The first suggestion was doing them on a Saturday. Well, of course, I have. A couple of years back, I sent a survey to parents asking how we can make parent-teacher conferences more convenient for them. Within the few returned responses, there were many that Saturday parent-teacher conferences would work better for parents. I get it. For the many families our school serves, it is tough getting off work during the middle of the day or at a decent time to meet with their children’s teachers. Saturday would probably work as many of them do not have to work on the weekends. There is just a slight problem with Saturday. Saturday may work for many parents, but it does not work for our teachers. Even though it is just one Saturday, it will be difficult to get teachers who just worked a long week to come in on a Saturday to meet with parents. The person on Twitter suggested that I compensate the teachers for their time. His suggestions were the following: give teachers jean days, cut their staff meeting to compensate, offer free babysitting, and remind them it isn’t about them. I believe all those are great and valid suggestions, but I wonder will it be enough to get teachers in on a Saturday.
Another comment on why parents did not attend was there isn’t enough time allotted for the conferences. One follower said her son’s school only allowed 5 minutes per block for parents. What can really be accomplished in five minutes outside of simple greetings and introductions? We do allow 15 minutes, and we try to keep the meetings scripted. I train my teachers to stay on topic to ensure all vital information gets covered. Often times in parent-teacher conferences, you can go down a rabbit hole that is difficult to get out, and you spend 30 minutes to 45 minutes just shooting the breeze. We have found that 15 minutes scripted allows for the teacher to pass along important information and allows for the parents to ask any questions they have.
Another suggestion was to allow for phone conferences. I get why that would be a suggestion, but I feel the entire purpose of parent-teacher conferences is for there to be the face to face interaction between parent and teacher. On the phone, it is difficult because often time the teacher or the parent is doing something else while the other person is talking. Typically, over the phone, the parent does not have the report card in front of them or the work the teacher may be referencing. How are phone conferences any different than any other conferences? It is not a parent-teacher conference.

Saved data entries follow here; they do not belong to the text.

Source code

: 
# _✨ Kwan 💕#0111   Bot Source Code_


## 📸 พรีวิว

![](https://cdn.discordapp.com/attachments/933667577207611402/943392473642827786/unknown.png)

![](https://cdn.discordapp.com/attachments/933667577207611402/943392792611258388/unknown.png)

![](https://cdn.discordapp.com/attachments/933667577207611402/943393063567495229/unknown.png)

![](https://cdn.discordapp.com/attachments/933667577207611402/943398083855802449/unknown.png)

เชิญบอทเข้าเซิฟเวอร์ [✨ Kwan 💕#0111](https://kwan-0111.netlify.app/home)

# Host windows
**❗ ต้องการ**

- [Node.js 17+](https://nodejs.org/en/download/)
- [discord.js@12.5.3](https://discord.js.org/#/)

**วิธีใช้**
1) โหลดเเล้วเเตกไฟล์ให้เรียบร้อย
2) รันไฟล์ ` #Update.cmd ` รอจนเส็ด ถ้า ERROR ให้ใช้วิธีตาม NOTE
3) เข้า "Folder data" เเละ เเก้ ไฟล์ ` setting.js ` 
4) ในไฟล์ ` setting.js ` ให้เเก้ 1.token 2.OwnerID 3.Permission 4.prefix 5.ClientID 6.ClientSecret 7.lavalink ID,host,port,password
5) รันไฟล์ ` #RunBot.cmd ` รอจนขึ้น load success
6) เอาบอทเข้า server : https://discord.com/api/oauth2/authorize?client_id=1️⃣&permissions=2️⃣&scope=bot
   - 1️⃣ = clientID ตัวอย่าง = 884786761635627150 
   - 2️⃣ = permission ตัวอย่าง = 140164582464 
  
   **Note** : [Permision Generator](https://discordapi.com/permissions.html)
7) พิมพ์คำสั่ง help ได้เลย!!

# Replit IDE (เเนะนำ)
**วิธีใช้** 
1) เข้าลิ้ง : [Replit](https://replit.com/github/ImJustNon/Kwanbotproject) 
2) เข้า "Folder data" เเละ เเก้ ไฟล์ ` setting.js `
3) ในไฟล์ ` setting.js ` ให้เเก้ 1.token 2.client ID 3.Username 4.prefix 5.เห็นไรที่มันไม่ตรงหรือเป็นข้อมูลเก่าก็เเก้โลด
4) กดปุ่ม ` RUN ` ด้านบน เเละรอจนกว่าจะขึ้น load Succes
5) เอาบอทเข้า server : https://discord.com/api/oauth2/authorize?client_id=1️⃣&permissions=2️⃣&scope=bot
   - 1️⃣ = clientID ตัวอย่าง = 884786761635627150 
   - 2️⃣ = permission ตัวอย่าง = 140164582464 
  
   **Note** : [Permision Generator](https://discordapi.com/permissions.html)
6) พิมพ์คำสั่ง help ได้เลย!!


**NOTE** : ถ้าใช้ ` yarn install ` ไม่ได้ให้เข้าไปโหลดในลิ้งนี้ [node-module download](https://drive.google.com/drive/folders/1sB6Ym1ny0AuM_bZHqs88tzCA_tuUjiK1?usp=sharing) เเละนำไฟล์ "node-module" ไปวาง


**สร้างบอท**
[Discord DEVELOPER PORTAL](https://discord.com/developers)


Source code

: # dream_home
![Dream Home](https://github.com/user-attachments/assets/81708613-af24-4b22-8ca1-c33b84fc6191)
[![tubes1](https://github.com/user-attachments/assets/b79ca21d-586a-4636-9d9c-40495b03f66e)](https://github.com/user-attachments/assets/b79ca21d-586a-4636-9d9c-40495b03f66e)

As we embark on another round of parent-teacher conferences, it is my hope that on the first day, we have at least 80% of parents represented during conferences. It is important teachers own these conferences for their individual classrooms. What I have seen work successfully is when teachers own getting parents to attend, then you see parents attend. I also know the work of getting parents to attend parent-teacher conferences begins as soon as school starts. The relationship must be built and established early on. Now, for the parents who still do not attend, I would love to know what gets to them to come out and attend.